Chapter 5 Ggplot and dplyr

Learning Objectives:

In this chapter, we will master the art of data storytelling. We will learn to create layered visualizations using ggplot2, customizing every aspect from aesthetics and scales to themes and labels. Additionally, we will gain proficiency in summarizing data with dplyr functions like summarize() and group_by(), all while deepening our understanding of the grammar of graphics approach.

Building on the basic plotting skills from previous chapters, we’ll now create more sophisticated and visually polished visualizations. The ggplot2 package provides a powerful and consistent framework for building graphics layer by layer.

To get started, we’ll use the ggplot object included in the tidyverse library (the tidyverse package includes ggplot2 among its core packages). Since we’ve already installed tidyverse previously, we only need to load it:

library(tidyverse)

We’ll learn these visualization techniques using our previous case/problem, allowing us to build up our ggplot skills gradually with familiar data.

5.1 Creating the ggplot object

We will start by creating the ggplot object from the murders data using the pipeline operator |>. Let’s also remember to have loaded the murders data from the dslabs library.

library(dslabs)
data(murders)

murders |>
  ggplot()

This code only shows us an empty box. This is because we haven’t specified which variables to take from the data frame nor what type of plot we want.

To build our plot, we’ll add components using layers. The ggplot system allows us to add one layer at a time, each specifying a different aspect of the visualization. We connect layers using the + operator.
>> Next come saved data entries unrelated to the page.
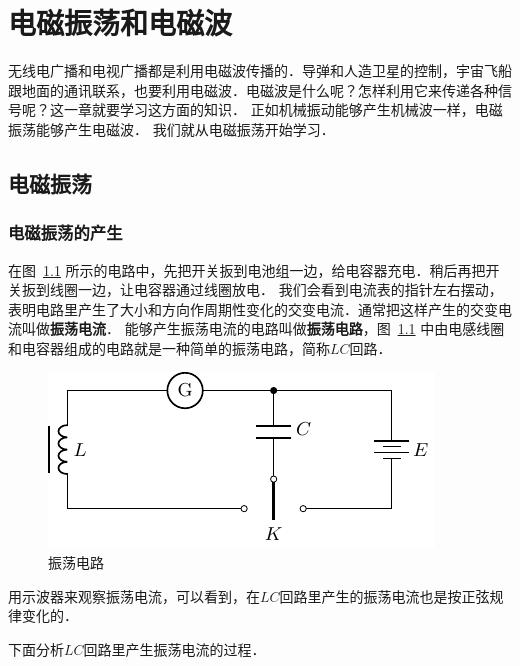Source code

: \chapter{电磁振荡和电磁波}\label{chapter-electromagnetic-oscillations-and-waves}

无线电广播和电视广播都是利用电磁波传播的．导弹和人造卫星的控制，宇宙飞船跟地面的通讯联系，也要利用电磁波．电磁波是什么呢？怎样利用它来传递各种信号呢？这一章就要学习这方面的知识．
正如机械振动能够产生机械波一样，电磁振荡能够产生电磁波．
我们就从电磁振荡开始学习．

\section{电磁振荡}
\subsection{电磁振荡的产生}


在图~\ref{fig_C_4-1} 所示的电路中，先把开关扳到电池组一边，给电容器充电．稍后再把开关扳到线圈一边，让电容器通过线圈放电．
我们会看到电流表的指针左右摆动，表明电路里产生了大小和方向作周期性变化的交变电流．通常把这样产生的交变电流叫做\textbf{振荡电流}．
能够产生振荡电流的电路叫做\textbf{振荡电路}，图~\ref{fig_C_4-1} 中由电感线圈和电容器组成的电路就是一种简单的振荡电路，简称$LC$回路．

\begin{figure}[htbp]
	\centering
	\includegraphics{fig/C/4-1.pdf}
	\caption{振荡电路}\label{fig_C_4-1}
\end{figure}


用示波器来观察振荡电流，可以看到，在$LC$回路里产生的振荡电流也是按正弦规律变化的．

下面分析$LC$回路里产生振荡电流的过程．

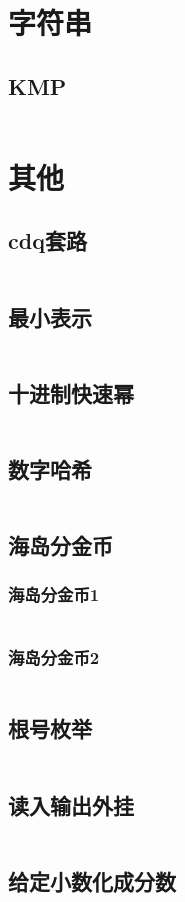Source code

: \documentclass{article}
\begin{document}
\newpage
\section{字符串}
\subsection{KMP}
\inputminted[breaklines]{c++}{../字符串/KMP.cpp}

\newpage
\section{其他}

\subsection{cdq套路}
\inputminted[breaklines]{text}{../其他/cdq.cpp}

\subsection{最小表示}
\inputminted[breaklines]{c++}{../其他/最小表示.cpp}

\subsection{十进制快速幂}
\inputminted[breaklines]{c++}{../其他/十进制快速幂.cpp}

\subsection{数字哈希}
\inputminted[breaklines]{c++}{../其他/数字哈希.cpp}

\subsection{海岛分金币}
\subsubsection{海岛分金币1}
\inputminted[breaklines]{c++}{../其他/海岛分金币1.cpp}

\subsubsection{海岛分金币2}
\inputminted[breaklines]{c++}{../其他/海岛分金币2.cpp}

\subsection{根号枚举}
\inputminted[breaklines]{c++}{../其他/根号枚举.cpp}

\subsection{读入输出外挂}
\inputminted[breaklines]{c++}{../其他/读入输出外挂.cpp}

\subsection{给定小数化成分数}
\inputminted[breaklines]{python}{../其他/给定小数化成分数.py}

\end{document}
5.2 Aesthetic mapping layer

First we will focus on the basic aesthetics, that is: what goes on the x-axis and what we put on the y-axis. To do this we will use the aesthetic function which in R is aes(). For example, let’s add the population data on the x-axis and the total data on the y-axis. We don’t have to use the $ accessor because the aes function takes the murders table before the pipeline as a reference.


murders |>
  ggplot() +
  aes(x = population, y = total)

Now we have a box with the axes marked, but still without any data inside the box.

5.3 Geoms layer

Let’s add one more layer that indicates what type of plot we want. To do this we will use the so-called geoms. There are different types of geoms. For example, a scatter plot is shown with points, therefore we will use the geom_point() function. For more detail we can see the documentation of geom_point() here.


murders |>
  ggplot() +
  aes(x = population, y = total) +
  geom_point()

In the same way, we can show lines connecting the data instead of points with the geom_line() function.


murders |>
  ggplot() +
  aes(x = population, y = total) +
  geom_line()

Up to this point we have created the same scatter plot that we saw in the previous chapter. The power of ggplot lies in the ease of adding components. For example, to label each point with the state abbreviation (abb), we simply add it as a label attribute inside aes and include the geom_text() layer.


murders |>
  ggplot() +
  aes(x = population, y = total, label=abb) +
  geom_point() +
  geom_text()

In this plot we can already see that the upper right point corresponds to CA which is the abbreviation for the state of California.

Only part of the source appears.